Ce que demandait alors l’ancienne ministre française de l’Environnement était «un accord contraignant permettant de répondre aux exigences du Groupe d’experts intergouvernemental sur l’évolution du climat (GIEC) pour atteindre l’objectif de 2°C d’augmentation maximale de la température (par rapport à celle de l’ère préindustrielle de 1880), soit une réduction comprise entre 25% et 40% des émissions pour les pays du Nord, et une modération de 30% de la croissance des émissions par rapport à la pente naturelle pour les pays du Sud». Mais voilà: «L’Union n’a pas su s’imposer comme un acteur parlant d’une seule voix, analysait-elle à l’époque. La faiblesse de la présidence suédoise, jointe aux désirs des chefs d’Etat ou de gouvernement de la France, de l’Allemagne, de l’Angleterre, voire de l’Espagne, de s’ériger chacun en ‘Zorro’ du changement climatique ont été catastrophiques». Un positionnement auquel n’ont par ailleurs sans doutes pas été étrangers les Etats-Unis qui, après avoir mésestimé la force d’une Union européenne unie à Kyoto, ont très vite changé de stratégie et opté pour celle du «Cherry Picking», notamment prônée, dès 2003, par le très républicain John Hulsman de la Heritage Foundation. Une stratégie au principe élémentaire suivant: plutôt que d’affronter une Europe unie, préférence fut dès lors donnée à une approche bilatérale, Etat par Etat, pour mieux briser une éventuelle alliance européenne de bloc. Une stratégie payante, entamée lors de la seconde Guerre du Golfe et depuis régulièrement appliquée par l’administration américaine.

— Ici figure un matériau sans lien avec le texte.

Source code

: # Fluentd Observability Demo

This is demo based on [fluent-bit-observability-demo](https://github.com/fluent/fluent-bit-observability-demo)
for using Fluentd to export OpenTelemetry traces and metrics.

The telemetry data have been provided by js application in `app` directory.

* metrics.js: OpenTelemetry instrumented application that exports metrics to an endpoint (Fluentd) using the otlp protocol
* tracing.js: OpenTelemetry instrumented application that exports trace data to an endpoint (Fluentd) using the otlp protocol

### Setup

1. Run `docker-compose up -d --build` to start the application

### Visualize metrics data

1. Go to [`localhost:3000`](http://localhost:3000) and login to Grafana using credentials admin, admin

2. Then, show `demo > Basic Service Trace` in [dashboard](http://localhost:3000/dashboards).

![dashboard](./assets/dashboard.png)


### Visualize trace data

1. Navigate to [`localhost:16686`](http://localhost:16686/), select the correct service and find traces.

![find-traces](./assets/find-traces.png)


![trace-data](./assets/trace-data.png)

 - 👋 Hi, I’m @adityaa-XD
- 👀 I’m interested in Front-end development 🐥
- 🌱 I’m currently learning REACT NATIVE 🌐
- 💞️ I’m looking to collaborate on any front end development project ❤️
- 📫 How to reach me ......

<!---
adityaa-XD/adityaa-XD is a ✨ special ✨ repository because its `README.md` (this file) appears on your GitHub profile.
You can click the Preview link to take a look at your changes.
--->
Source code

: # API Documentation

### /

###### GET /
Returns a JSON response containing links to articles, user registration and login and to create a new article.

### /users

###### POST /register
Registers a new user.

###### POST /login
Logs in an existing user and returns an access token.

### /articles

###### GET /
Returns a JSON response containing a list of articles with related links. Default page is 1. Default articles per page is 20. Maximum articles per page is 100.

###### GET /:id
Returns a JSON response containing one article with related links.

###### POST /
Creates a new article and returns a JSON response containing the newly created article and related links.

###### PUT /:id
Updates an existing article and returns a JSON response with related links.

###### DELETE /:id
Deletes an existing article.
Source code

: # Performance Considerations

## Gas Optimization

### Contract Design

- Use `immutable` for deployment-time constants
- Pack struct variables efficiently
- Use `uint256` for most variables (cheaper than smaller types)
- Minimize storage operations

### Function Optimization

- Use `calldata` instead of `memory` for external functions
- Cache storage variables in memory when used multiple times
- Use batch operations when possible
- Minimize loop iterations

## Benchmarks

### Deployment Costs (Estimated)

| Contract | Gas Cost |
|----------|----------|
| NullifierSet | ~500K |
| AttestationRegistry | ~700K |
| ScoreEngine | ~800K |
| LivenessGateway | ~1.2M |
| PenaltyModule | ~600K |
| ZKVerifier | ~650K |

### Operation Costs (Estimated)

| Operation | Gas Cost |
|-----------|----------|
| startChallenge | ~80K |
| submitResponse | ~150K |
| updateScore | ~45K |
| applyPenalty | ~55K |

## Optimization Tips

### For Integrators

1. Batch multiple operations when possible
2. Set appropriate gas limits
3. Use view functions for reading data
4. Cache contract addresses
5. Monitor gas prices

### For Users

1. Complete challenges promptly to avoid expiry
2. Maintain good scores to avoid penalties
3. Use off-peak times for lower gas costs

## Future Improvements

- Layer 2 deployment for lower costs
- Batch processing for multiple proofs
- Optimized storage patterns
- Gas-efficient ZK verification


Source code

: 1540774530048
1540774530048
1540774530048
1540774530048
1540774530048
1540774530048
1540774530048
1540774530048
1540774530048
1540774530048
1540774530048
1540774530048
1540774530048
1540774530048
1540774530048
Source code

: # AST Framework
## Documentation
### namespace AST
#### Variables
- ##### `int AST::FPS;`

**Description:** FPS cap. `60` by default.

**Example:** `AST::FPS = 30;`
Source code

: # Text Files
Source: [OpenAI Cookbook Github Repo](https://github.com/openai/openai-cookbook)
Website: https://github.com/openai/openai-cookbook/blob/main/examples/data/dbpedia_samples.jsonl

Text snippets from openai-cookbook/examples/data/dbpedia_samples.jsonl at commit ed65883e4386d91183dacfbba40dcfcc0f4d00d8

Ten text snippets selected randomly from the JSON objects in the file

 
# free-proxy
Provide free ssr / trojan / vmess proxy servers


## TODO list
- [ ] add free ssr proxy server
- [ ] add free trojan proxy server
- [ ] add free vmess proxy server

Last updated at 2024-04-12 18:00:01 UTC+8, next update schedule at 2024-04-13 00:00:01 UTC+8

Six ans plus tard, le discours de Corinne Lepage reste sensiblement le même. Invitée des 10ème Rendez-vous européens de Strasbourg, l’ancienne élue ALDE précise, à titre d’avertissement, et à quelques mois de la tenue de la COP21 de Paris, qu’à Copenhague, «le seul accord trouvé consista finalement à proclamer que cette conférence était un échec». Et de rappeler que, «depuis, l’objectif des conférences annuelles est d’éviter un nouveau Copenhague» ; que, «depuis, on ne négocie plus pour un accord contraignant, mais on passe par le biais de la création d’outils» ; que, «depuis, on avance lentement». A seul titre d’exemple, le Fonds vert pour le climat, un instrument financier de soutien aux projets des pays en voie de développement, «a nécessité quatre ans» de mise en place!

10RVES-Corinne LEPAGECorinne Lepage: La COP21 n’est «pas la dernière chance pour le climat mais pour ce type d’organisations from Ecole nationale d’administration on Vimeo.

Eviter un nouveau Copenhague sera donc l’objectif premier de l’Union, à Paris, prévient-elle en substance. Mais, pour y parvenir, encore faudra t-il enfin réussir à surmonter de vieux serpents de mer. Parmi ceux-ci, la question des «financements de lutte contre le dérèglement climatique dont les besoins sont aujourd’hui évalués à 100 milliards de dollars alors que seulement 10 sont sur la table»; mais aussi, et sans doute prioritairement, «la formulation d’engagements contraignants pour renouer avec l’esprit du Protocole de Kyoto», dernière véritable victoire européenne en matière environnementale. «L’enjeu sera finalement d’arriver à un accord solide, contraignant, sérieux, sanctionné, avec de l’argent dans le Fonds vert, et au-delà, pour payer à la fois l’adaptation au changement climatique qui est de plus en plus importante et la lutte contre l’effet de serre». Et l’ancienne vice-présidente de la commission Environnement au Parlement européen d’appeler à une adéquation réelle entre les paroles et les actes: «Il ne suffit pas de dire ‘je vais faire des efforts pour’, parce ce que nous ne pouvons plus nous permettre ce genre de choses, ni continuer à nous offrir, année après année, des conférences aussi coûteuses pour ne déboucher sur rien du tout!».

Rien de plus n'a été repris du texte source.